Scientific classification
- Kingdom: Plantae
- Clade: Tracheophytes
- Clade: Angiosperms
- Clade: Magnoliids
- Order: Laurales
- Family: Lauraceae
- Genus: Lindera
- Species: L. subcoriacea
- Binomial name: Lindera subcoriacea Wofford, 1983

= Lindera subcoriacea =

- Genus: Lindera
- Species: subcoriacea
- Authority: Wofford, 1983
- Conservation status: G3

Species of shrub

Lindera subcoriacea, the bog spicebush, is a plant species native to the southeastern United States from Louisiana to Virginia.
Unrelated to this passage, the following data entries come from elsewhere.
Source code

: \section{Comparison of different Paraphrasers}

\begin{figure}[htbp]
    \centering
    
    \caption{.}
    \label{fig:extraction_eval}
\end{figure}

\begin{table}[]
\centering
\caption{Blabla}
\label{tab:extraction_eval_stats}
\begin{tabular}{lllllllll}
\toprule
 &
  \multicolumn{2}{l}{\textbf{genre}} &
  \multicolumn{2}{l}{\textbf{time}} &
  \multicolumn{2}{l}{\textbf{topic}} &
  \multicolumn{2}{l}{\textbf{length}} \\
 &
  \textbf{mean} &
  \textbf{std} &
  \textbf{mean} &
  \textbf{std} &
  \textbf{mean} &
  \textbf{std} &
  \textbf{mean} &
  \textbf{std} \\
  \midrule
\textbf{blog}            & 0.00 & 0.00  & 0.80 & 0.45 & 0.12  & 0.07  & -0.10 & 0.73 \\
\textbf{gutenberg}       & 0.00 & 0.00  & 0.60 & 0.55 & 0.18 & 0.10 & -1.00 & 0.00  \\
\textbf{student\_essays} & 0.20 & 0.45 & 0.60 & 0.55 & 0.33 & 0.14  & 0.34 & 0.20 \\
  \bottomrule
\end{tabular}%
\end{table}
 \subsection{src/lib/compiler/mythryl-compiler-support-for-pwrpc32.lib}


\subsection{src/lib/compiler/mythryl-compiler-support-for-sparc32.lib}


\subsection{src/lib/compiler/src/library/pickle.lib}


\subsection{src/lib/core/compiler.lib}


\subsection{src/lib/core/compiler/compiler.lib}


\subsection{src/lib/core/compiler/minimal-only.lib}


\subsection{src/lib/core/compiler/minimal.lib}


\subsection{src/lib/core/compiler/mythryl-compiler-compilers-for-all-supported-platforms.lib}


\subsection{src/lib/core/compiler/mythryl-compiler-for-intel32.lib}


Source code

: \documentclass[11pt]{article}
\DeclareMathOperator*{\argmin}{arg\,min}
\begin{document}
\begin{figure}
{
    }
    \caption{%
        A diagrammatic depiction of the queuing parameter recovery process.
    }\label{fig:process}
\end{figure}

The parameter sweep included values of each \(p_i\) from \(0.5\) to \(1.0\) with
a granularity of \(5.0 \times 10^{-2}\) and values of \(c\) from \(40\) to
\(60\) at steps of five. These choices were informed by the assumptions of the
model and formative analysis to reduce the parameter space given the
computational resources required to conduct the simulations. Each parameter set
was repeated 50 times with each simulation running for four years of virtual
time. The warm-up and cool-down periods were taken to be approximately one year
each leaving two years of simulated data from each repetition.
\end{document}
It is a shrub that can reach up to 4 m in height. Leaves are broadly elliptic, up to 8 cm (3.2 inches) long, and faintly aromatic when young. Flowers are yellow. Fruits are ellipsoid, deep red, about 10 mm (0.4 inches) long. It grows in acidic freshwater swamp forests in the Coastal Plain and Piedmont regions. In the northern portion of its range in the Carolinas and Virginia, L. subcoriacea is found only in the specialized stream pocosin habitat, while in the southern portion from Georgia onwards, it is found only in the wettest portions of the sphagnum bog habitat. As it is specialized and restricted to both of these very rare and unique ecosystems, L. subcoriacea is endangered due to habitat destruction and fire suppression. Only around 95 sites are known across this species' range to still sustain it, and most of these have only 1 to 5 genetically distinct individuals.